**Saved data entries**:
┌──
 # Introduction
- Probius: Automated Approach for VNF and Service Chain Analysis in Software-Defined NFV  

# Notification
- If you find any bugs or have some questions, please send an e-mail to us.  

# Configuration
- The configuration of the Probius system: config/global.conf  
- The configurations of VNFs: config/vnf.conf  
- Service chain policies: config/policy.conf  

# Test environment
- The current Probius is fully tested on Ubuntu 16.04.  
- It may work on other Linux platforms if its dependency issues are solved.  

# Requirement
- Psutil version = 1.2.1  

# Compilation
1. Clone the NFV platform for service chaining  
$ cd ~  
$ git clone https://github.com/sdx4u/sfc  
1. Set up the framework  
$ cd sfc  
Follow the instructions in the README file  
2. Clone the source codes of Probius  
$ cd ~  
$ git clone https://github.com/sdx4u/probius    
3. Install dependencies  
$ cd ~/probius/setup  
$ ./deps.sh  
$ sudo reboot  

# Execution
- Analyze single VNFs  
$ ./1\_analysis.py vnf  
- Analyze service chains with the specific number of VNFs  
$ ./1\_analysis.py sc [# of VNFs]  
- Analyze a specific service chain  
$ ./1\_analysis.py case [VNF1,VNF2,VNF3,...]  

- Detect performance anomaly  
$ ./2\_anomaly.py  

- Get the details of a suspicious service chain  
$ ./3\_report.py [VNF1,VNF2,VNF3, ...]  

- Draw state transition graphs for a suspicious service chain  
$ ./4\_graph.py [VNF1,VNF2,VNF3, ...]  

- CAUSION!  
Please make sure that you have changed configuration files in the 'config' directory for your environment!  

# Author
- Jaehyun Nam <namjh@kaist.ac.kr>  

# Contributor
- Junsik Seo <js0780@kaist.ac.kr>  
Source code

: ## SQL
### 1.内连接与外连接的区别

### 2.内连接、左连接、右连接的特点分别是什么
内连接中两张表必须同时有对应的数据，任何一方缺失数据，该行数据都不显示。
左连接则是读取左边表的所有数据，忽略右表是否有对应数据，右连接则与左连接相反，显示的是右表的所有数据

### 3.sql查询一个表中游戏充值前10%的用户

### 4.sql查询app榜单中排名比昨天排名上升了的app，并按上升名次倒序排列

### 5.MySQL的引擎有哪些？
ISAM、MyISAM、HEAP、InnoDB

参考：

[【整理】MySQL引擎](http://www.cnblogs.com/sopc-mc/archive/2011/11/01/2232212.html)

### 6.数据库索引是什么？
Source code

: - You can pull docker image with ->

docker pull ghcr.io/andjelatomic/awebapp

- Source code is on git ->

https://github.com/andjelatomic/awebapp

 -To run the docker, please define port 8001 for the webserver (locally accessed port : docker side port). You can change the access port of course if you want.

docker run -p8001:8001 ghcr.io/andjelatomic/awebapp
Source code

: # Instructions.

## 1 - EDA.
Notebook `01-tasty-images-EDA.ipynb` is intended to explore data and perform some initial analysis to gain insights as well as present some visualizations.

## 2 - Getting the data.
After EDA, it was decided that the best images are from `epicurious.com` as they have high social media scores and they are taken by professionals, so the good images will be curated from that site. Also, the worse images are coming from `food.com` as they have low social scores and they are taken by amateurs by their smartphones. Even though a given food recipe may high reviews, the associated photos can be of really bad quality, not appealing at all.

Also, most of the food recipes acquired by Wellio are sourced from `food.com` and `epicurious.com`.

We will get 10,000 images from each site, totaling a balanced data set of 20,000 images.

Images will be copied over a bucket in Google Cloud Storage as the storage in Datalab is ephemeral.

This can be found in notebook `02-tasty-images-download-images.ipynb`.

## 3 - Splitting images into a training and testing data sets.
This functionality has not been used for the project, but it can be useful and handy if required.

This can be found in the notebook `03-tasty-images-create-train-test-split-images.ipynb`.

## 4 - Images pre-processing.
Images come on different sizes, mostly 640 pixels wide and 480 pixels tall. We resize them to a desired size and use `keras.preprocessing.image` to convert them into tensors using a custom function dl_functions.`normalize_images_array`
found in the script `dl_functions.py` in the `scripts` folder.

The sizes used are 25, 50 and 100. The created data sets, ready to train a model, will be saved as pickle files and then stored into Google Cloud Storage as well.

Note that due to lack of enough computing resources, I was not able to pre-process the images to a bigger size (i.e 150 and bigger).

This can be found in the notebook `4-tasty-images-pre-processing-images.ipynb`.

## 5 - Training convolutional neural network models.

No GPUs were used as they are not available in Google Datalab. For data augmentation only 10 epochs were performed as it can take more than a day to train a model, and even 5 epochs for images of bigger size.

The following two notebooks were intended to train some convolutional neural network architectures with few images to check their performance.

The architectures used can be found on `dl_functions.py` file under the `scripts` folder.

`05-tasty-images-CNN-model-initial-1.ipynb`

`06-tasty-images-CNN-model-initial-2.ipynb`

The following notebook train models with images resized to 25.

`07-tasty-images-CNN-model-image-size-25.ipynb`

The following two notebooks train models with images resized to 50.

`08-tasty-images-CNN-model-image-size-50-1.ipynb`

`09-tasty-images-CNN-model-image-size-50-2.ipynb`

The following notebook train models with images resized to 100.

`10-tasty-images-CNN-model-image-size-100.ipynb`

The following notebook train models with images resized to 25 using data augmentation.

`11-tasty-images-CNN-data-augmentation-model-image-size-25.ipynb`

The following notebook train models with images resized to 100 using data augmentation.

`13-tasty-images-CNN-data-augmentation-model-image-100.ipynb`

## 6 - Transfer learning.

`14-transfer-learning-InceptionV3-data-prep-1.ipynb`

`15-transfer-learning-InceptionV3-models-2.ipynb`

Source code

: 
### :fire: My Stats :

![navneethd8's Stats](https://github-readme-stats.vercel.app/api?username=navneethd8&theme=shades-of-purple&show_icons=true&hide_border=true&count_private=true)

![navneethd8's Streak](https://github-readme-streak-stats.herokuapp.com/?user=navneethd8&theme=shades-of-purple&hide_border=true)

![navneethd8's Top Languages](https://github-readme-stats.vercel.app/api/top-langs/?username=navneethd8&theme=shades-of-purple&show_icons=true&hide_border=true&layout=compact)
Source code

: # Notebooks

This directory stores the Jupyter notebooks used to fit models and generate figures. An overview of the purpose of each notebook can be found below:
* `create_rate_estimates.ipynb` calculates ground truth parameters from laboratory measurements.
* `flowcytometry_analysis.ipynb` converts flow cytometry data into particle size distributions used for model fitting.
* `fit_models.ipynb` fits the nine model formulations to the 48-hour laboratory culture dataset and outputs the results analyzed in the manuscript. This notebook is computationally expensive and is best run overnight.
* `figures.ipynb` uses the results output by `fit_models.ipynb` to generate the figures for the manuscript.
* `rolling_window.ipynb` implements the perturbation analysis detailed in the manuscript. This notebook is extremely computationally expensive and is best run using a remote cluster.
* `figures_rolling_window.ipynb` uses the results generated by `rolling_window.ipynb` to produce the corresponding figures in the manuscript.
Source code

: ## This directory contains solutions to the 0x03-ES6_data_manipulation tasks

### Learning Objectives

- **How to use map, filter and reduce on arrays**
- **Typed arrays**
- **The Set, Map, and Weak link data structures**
└──
┌──
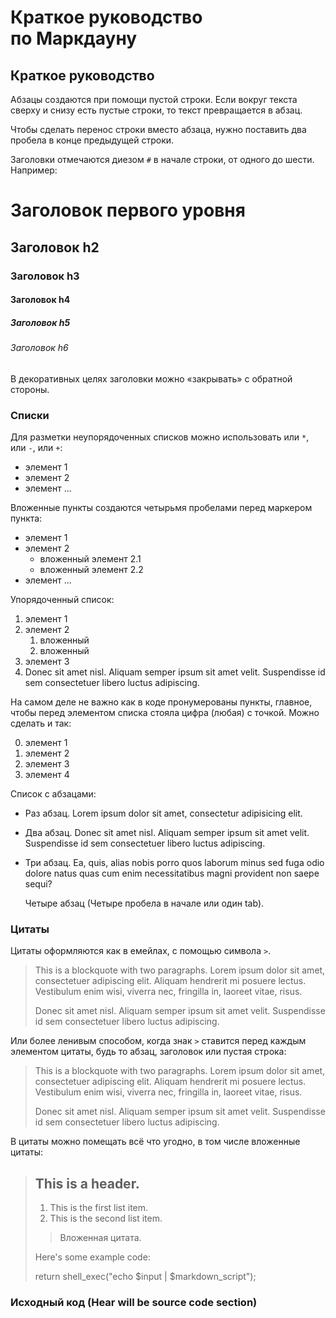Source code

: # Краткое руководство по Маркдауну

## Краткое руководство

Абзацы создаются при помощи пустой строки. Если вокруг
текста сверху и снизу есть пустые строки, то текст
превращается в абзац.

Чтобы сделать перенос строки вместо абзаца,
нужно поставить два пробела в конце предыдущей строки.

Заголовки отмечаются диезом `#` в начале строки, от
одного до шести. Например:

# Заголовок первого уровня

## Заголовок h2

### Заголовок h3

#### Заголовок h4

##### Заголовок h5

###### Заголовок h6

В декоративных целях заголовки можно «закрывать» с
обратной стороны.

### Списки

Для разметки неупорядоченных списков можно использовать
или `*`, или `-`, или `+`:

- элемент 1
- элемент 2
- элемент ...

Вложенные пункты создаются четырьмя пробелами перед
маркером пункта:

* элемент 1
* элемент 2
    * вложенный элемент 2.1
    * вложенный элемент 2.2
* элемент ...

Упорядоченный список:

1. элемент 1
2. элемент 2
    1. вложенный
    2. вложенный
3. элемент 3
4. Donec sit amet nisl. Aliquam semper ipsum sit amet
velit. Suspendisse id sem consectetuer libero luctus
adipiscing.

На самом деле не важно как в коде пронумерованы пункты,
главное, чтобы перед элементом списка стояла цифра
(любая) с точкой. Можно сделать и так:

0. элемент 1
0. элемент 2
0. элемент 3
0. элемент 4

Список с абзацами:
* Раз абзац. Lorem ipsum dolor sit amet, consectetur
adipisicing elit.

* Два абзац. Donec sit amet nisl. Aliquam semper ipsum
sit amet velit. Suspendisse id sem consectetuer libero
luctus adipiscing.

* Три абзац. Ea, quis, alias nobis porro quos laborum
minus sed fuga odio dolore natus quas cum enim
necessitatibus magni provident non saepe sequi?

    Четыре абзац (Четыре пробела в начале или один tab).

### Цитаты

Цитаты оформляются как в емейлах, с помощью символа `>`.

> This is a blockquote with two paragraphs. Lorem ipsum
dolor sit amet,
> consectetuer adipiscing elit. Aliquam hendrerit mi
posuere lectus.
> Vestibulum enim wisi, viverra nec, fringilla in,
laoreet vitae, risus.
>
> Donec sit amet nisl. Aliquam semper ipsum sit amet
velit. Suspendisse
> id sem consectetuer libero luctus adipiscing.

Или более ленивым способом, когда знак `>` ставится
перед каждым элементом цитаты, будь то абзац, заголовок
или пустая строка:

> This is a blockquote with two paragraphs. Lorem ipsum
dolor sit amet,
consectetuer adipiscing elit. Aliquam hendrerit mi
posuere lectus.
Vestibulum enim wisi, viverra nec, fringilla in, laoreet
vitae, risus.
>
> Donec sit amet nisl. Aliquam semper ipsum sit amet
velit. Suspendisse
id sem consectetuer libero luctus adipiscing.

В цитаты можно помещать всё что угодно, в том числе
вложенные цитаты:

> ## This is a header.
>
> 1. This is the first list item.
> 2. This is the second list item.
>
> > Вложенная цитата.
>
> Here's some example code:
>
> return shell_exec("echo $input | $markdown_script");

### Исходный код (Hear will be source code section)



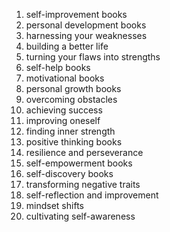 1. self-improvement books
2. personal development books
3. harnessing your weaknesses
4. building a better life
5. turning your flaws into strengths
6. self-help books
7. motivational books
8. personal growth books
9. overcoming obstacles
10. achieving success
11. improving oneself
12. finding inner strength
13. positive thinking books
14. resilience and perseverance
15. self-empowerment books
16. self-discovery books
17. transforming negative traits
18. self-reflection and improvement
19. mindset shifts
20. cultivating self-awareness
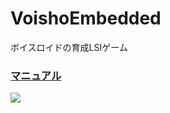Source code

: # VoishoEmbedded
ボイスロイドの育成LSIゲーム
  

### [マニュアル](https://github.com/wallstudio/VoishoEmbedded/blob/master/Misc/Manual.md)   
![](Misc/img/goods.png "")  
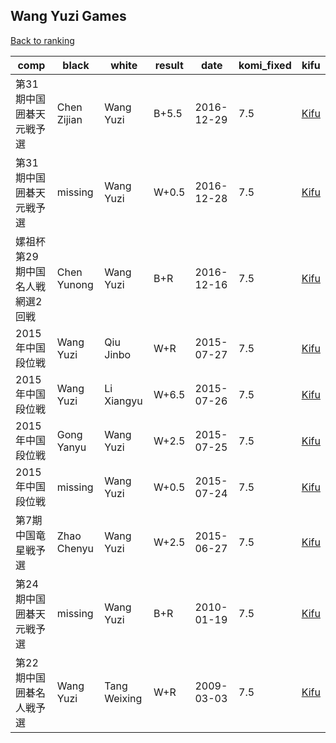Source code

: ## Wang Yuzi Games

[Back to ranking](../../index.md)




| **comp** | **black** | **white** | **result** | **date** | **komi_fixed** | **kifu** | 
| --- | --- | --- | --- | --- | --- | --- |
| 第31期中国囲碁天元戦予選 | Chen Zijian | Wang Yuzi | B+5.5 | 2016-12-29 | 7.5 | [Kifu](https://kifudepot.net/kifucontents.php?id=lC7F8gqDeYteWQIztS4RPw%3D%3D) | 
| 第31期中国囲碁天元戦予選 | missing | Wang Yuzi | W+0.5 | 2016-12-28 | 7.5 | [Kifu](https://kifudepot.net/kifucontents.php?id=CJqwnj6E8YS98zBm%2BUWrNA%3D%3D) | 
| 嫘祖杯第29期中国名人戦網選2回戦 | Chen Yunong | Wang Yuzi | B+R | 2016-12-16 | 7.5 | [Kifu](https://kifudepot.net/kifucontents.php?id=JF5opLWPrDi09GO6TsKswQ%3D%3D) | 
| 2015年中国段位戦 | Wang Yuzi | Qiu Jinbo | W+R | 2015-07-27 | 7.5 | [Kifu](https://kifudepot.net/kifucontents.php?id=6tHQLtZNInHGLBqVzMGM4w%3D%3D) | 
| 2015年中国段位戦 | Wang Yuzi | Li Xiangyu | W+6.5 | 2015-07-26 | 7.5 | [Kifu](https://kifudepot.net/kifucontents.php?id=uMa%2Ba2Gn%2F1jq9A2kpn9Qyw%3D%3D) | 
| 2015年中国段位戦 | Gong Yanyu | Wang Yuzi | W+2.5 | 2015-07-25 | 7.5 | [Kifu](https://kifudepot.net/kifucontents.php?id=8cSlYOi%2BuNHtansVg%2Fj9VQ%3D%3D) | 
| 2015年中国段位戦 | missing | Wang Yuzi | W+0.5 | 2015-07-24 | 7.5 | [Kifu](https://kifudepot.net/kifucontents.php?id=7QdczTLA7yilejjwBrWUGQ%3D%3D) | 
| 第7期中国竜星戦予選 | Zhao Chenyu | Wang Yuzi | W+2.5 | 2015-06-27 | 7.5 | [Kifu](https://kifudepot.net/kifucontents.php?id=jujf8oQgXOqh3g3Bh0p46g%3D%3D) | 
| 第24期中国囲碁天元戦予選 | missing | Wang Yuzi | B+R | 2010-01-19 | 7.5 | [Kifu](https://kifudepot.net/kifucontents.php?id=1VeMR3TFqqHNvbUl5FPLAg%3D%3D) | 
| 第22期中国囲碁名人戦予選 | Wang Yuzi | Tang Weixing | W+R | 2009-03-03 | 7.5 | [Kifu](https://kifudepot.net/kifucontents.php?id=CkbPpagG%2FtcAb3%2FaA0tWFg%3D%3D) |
└──
Sift through the entries and copy every line with "вложенный".

    * вложенный элемент 2.1
    * вложенный элемент 2.2
    1. вложенный
    2. вложенный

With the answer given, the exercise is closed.